Saad: ARASENS is a phase 3 study that looked at whether we can improve on one of the standards of care [in mHSPC], which was ADT plus docetaxel. At the time we started the study, that was the newest, best [option] we could offer patients, especially [those] with higher volume disease. The study included patients that we felt needed chemotherapy and were capable of tolerating chemotherapy. We randomized patients to get ADT and docetaxel compared with ADT, docetaxel plus darolutamide. We already reported that we had a 32% reduction in the risk of death overall [with the triplet]. Then we looked at PSA responses, [specifically] PSA50 [and PSA90].
[The rates of both] 50% decline and 90% decline [in PSA] were significantly better [with the experimental regimen] across the board. The most important PSA response in mHSPC is getting to undetectable PSA, [which is] below 0.2 ng/mL. Here, we more than doubled the likelihood of [achieving] that in patients that got the triplet therapy compared with ADT and docetaxel. [Accordingly] we almost tripled the undetectable PSA response rate [with the experimental regimen]. We’ve always known that [achieving undetectable PSA] leads to better outcomes. In this study, we saw that it significantly prolonged time to resistance, but more importantly, it significantly prolonged OS. We had an over 60% reduction in the risk of death in those that achieved a PSA [level of] 0.2 ng/mL or less compared with those who did not.

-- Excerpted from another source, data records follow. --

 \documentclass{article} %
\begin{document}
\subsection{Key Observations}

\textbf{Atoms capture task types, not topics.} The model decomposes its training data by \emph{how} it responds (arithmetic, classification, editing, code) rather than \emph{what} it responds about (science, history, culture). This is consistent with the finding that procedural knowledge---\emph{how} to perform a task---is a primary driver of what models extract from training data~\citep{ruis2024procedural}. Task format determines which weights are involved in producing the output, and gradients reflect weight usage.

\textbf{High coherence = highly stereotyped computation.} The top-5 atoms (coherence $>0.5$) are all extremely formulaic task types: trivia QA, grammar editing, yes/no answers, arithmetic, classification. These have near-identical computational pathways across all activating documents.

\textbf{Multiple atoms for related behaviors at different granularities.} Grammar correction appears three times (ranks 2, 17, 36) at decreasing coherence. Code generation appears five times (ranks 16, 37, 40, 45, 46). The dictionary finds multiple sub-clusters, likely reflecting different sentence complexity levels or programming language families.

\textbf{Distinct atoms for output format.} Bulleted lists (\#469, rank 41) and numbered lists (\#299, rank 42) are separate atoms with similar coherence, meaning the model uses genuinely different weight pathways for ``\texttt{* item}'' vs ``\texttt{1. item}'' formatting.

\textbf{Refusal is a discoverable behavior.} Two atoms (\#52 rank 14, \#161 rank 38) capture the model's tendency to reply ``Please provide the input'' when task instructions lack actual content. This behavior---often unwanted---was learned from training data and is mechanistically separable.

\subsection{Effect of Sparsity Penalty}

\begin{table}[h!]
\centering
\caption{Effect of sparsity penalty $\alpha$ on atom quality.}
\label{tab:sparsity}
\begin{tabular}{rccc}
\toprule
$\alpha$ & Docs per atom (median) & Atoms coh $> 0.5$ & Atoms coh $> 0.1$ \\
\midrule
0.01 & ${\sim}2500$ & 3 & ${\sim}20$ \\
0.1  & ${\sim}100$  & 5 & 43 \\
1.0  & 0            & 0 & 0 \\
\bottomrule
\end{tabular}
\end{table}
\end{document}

The next wave of research [should address] what [to] do with the patients that we can’t get to 0.2 ng/mL. Should we further intensify [therapy for these patients]? On the other hand, [this study] opens the door to patients who have superb responses that are durable. Should we start thinking of pulling back on the hormonally-based therapies [in this population]? [That] would be much appreciated by our patients, [who] would rather not be castrated for the rest of their lives.

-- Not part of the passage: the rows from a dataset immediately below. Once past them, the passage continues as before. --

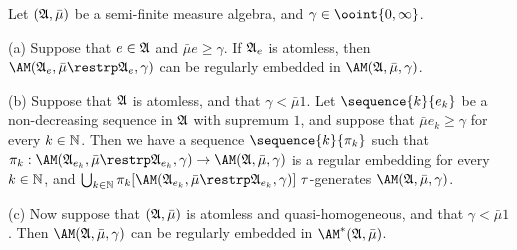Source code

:  Let $(\frak A,\bar\mu)$ be a semi-finite
measure algebra, and $\gamma\in\ooint{0,\infty}$.

(a) Suppose that $e\in\frak A$ and $\bar\mu e\ge\gamma$.
If $\frak A_e$ is atomless, then
$\AM(\frak A_e,\bar\mu\restrp\frak A_e,\gamma)$ can be regularly
embedded in $\AM(\frak A,\bar\mu,\gamma)$.

(b)
Suppose that $\frak A$ is atomless, and that $\gamma<\bar\mu 1$.
Let $\sequence{k}{e_k}$ be a non-decreasing sequence in $\frak A$
with supremum $1$, and
suppose that $\bar\mu e_k\ge\gamma$ for every $k\in\Bbb N$.   Then
we have a sequence $\sequence{k}{\pi_k}$ such that
$\pi_k:\AM(\frak A_{e_k},\bar\mu\restrp\frak A_{e_k},\gamma)\to
\AM(\frak A,\bar\mu,\gamma)$ is a regular embedding for every
$k\in\Bbb N$, and
$\bigcup_{k\in\Bbb N}
\pi_k[\AM(\frak A_{e_k},\bar\mu\restrp\frak A_{e_k},\gamma)]
\,\,\tau$-generates $\AM(\frak A,\bar\mu,\gamma)$.

(c) Now suppose that $(\frak A,\bar\mu)$ is atomless
and quasi-homogeneous, and that $\gamma<\bar\mu 1$.   Then
$\AM(\frak A,\bar\mu,\gamma)$ can be regularly
embedded in $\AM^*(\frak A,\bar\mu)$.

[A PSA of] 0.2 ng/mL is the cut off we’ve given ourselves for advanced prostate cancer. In the [phase 3] EMBARK trial [NCT02319837], they also use 0.2 [ng/mL as the cut off]. When we do a radical prostatectomy, we want to be 0.02 [ng/mL], which we would consider the undetectable rate. [However], 0.2 ng/mL has always been our cut off [for] saying that somebody’s recurred. We have to remember that in advanced prostate cancer, many patients haven’t had their prostates removed. We’ve looked at those kinds of analyses in other studies, and the results are comparable whether we [use] 0.2 ng/mL or 0.02 ng/mL. We’ve used that 0.2 [ng/mL] level for all the castration-resistant trials and the metastatic trials, [so] I don’t think we’re going to change that very soon. I think it’s reasonable to keep [using] 0.2 ng/mL as a goal to achieve.
The study that we were all impressed to hear about was EMBARK. This is going in the same [direction as our study]. Intensification in patients that are at high risk of becoming metastatic or dying [from] prostate cancer has become our new goal. I wrote an editorial in Lancet [stating that] if patients are destined to suffer or die from prostate cancer, we have to do the very best we can up front. I might be pushing the limit, but I think that ADT alone in patients who really need it is going out the door. If [a patient] needs ADT, you probably need to do it as optimally as possible. If [they] don’t need it, you’re probably better off leaving the patient alone and intervening adequately and aggressively [only] when they actually need it.